This is an excerpt from MarketerHire's weekly newsletter, Raisin Bread. To get a tasty marketing snack in your inbox every week, subscribe here.
On Wednesday, Adidas tweeted a composite image of 25 people’s bare breasts. The tweet announced a sports bra range of 43 styles for different body types.
While some said the spread was attention-grabbing and inclusive, others questioned whether the tweet was smart marketing:
Should Adidas have featured less nudity, more product? It depends on Adidas’ goals.
If the goal was organic social engagement…

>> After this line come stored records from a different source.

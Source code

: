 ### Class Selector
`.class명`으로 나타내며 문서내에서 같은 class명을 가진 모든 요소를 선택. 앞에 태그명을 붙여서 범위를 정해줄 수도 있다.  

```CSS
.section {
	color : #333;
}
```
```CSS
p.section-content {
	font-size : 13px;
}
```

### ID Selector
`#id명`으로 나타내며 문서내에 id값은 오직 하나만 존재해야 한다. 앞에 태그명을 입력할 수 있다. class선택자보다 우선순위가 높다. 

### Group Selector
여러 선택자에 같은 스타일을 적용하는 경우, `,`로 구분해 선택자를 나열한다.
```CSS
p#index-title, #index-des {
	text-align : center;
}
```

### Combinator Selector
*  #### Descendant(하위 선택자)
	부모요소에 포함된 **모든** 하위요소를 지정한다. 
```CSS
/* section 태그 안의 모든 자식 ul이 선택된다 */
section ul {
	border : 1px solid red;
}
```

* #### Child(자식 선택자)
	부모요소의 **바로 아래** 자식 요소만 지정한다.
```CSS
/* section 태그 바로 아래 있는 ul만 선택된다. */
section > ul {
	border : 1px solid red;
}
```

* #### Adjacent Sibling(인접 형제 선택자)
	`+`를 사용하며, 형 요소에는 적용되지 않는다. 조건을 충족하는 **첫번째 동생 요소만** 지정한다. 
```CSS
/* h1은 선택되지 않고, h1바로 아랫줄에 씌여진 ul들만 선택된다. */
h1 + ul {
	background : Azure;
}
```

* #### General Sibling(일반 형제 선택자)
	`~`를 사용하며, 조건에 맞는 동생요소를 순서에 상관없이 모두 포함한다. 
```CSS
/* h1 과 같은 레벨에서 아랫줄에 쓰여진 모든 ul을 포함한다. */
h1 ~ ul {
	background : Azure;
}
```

Good news: The tweet earned 30X the likes of Adidas’ next sports-bra-related post, which showed clothed women, not nude ones.
Bad news: Adidas can’t repurpose its most viral tweet on other platforms. Instagram has a nudity policy and Google Ads explicitly bans female breasts.
If the goal was to sell sports bras…
Good news: Praise and UGC from high-profile sex positivity leaders like Cindy Gallop could expose Adidas to a new audience. Think Gen Z, 97% of whom reference social media before making a purchase.
Bad news: The tweet doesn’t actually show the bras — and product photos on Adidas’ site don’t celebrate as many diverse body shapes. Mixed messages!
Our takeaway?
Adidas turned heads with its tweet, and gained ~6K followers. It seems like this was a net win for organic social engagement — and potentially Adidas’ whole funnel.